The trial is being conducted across 16 centers in seven different countries (four in Europe, three in Asia, and nine in the United States) and will include a total of 1650 patients. All of the PRODIGY patients will be put on continuous cardiorespiratory monitoring for at least 48 hours using the Capnostream device, which Medtronic inherited through its Covidien acquisition, but like the earlier study, the clinicians will be blinded to the monitor because the researchers want to understand how these respiratory depression patterns happen, Khanna said. The patients will continue to receive the standard vital sign monitoring every four to six hours as normal.
Khanna said the data will help uncover patterns to determine real-time predictors of which patients are likely to experience respiratory depression, when they might experience it, and which patients should receive more intensive monitoring than the current standard of care.
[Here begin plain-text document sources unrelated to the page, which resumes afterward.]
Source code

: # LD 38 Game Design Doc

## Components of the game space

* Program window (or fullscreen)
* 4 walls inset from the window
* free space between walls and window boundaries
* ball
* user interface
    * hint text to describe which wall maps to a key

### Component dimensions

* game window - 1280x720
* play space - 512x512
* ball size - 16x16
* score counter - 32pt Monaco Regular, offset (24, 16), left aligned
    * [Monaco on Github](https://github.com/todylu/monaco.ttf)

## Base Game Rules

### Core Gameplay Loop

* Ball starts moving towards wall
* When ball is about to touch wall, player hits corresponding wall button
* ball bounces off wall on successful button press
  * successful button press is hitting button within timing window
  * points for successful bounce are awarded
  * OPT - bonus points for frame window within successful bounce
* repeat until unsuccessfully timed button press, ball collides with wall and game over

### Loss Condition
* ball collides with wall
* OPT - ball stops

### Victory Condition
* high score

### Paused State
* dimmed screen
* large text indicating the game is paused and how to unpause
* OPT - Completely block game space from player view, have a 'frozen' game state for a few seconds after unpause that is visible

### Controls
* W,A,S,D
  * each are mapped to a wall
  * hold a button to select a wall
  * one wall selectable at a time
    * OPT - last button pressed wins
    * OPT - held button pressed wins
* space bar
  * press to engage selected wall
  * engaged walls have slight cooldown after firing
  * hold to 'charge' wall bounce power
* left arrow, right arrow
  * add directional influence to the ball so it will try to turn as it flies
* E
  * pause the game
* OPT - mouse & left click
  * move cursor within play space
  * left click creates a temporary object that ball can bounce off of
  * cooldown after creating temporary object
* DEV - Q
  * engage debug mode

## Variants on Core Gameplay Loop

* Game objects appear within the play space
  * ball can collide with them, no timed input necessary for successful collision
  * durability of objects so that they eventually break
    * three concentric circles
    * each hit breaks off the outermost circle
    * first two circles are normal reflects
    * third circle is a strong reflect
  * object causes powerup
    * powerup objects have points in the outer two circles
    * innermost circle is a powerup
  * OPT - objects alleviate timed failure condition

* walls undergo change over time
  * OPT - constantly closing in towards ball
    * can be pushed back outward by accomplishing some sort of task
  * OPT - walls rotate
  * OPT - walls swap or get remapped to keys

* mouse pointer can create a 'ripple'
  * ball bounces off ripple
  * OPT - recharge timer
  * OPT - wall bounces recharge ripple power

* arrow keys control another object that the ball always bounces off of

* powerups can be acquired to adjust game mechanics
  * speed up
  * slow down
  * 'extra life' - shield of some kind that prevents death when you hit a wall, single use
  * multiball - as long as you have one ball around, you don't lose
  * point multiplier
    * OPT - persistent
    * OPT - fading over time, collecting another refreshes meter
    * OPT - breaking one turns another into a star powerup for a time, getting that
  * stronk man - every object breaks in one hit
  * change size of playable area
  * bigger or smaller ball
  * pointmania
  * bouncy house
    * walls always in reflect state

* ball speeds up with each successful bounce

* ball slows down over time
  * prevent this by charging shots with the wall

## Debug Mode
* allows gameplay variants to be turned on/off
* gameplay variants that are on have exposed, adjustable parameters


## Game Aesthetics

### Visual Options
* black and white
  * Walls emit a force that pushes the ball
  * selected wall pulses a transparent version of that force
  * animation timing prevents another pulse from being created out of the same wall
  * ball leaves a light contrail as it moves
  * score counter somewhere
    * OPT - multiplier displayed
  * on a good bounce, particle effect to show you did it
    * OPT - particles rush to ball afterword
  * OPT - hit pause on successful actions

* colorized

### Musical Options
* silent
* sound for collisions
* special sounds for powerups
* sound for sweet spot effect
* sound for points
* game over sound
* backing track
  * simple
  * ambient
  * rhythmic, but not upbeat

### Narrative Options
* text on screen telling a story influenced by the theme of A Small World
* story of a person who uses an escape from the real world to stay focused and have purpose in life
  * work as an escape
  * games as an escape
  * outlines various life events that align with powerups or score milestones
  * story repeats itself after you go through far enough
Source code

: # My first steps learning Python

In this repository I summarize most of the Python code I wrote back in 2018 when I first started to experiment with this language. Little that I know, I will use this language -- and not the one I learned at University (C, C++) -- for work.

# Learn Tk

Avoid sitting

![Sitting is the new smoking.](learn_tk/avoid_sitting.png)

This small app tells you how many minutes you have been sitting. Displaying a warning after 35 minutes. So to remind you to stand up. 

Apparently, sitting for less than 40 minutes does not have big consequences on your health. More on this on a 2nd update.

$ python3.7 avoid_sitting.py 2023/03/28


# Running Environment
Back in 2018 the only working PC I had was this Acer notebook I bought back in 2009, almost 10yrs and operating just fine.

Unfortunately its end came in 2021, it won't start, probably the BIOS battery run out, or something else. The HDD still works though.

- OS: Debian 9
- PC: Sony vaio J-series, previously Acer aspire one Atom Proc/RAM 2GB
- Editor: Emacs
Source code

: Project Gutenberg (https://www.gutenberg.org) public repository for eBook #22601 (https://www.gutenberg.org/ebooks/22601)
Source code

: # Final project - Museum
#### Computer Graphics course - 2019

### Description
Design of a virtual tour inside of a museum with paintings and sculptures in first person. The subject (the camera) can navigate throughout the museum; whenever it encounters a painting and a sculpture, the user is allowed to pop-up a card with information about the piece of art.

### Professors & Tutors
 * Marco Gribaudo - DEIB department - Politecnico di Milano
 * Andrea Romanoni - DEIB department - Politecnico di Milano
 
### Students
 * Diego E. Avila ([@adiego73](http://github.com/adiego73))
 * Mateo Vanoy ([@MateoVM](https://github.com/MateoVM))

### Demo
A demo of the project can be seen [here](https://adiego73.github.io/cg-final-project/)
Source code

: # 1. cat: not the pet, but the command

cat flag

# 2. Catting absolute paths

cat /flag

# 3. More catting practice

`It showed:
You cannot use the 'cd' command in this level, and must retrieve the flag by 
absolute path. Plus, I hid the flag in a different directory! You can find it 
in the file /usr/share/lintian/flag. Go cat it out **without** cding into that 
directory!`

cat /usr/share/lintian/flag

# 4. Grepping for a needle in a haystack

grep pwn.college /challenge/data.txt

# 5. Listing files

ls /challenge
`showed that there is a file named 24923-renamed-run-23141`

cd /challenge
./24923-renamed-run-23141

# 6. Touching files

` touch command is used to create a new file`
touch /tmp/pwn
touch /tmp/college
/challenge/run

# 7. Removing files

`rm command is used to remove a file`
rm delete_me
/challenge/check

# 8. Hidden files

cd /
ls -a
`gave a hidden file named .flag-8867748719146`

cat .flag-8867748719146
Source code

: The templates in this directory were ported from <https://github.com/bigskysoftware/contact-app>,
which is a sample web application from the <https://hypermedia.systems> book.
“My hope is that someday you’re going to walk into a hospital and you’re going to get a smart device, almost like an iWatch, on you that will continuously monitor you through your surgery, through your stay in the hospital, and possibly even after you go home because these events happen at home as well,” Khanna said. "The PRODIGY trial is going to push a step closer to better monitoring and allow for quicker recovery for our patients."
In addition to post-surgical patients, the trial will include patients receiving opioid therapy, either through an IV or an epidural.
"We wanted to see, based on our current pain practice guidelines, how we could better improve monitoring to allow patients a safer recovery in our hospitals," he said. "Because it is a global trial it gets even more interesting because pain prescription practices are not the same across the world. They’re very different in Asia, and in Europe."
Khanna said the researchers want to find out if opioids are part of the problem, or if there are genetic or cultural factors that make some patients more prone to respiratory compromise than others.
Is Continuous Cardiorespiratory Monitoring Cost Effective?
While the investigators of the PRODIGY trial won't be able to analyze cost data from all of the patients included in the trial because of regulatory restrictions in certain parts of the world, Khanna said they should at least be able to analyze the cost-effectiveness for about 50% of the patients enrolled. Such data could help hospital administers decide if investing in continuous capnography monitoring devices like the Capnostream would be a worthwhile investment for at least some patients on the general care floor.
“In the end, nothing speaks like hard data. My hope is that once we’re able to prove that there is a prediction model that can be effectively used to understand who needs more intensive monitoring and then we can ultimately show that it’s cost effective, we will hopefully move in that direction."
But simply purchasing the equipment and putting patients on continuous monitoring is one step of a more complicated process toward preventing respiratory depression. Khanna said bedside nurses will need to be educated on how to use the equipment and integrate continuous monitoring into their workflow. It will be a cultural change and will take some time, he said, probably "another few years" before this type of monitoring is used effectively in the general care environment.
The trial is expected to be completed before the end of the year and Khanna said the results should be available to the public in early 2019.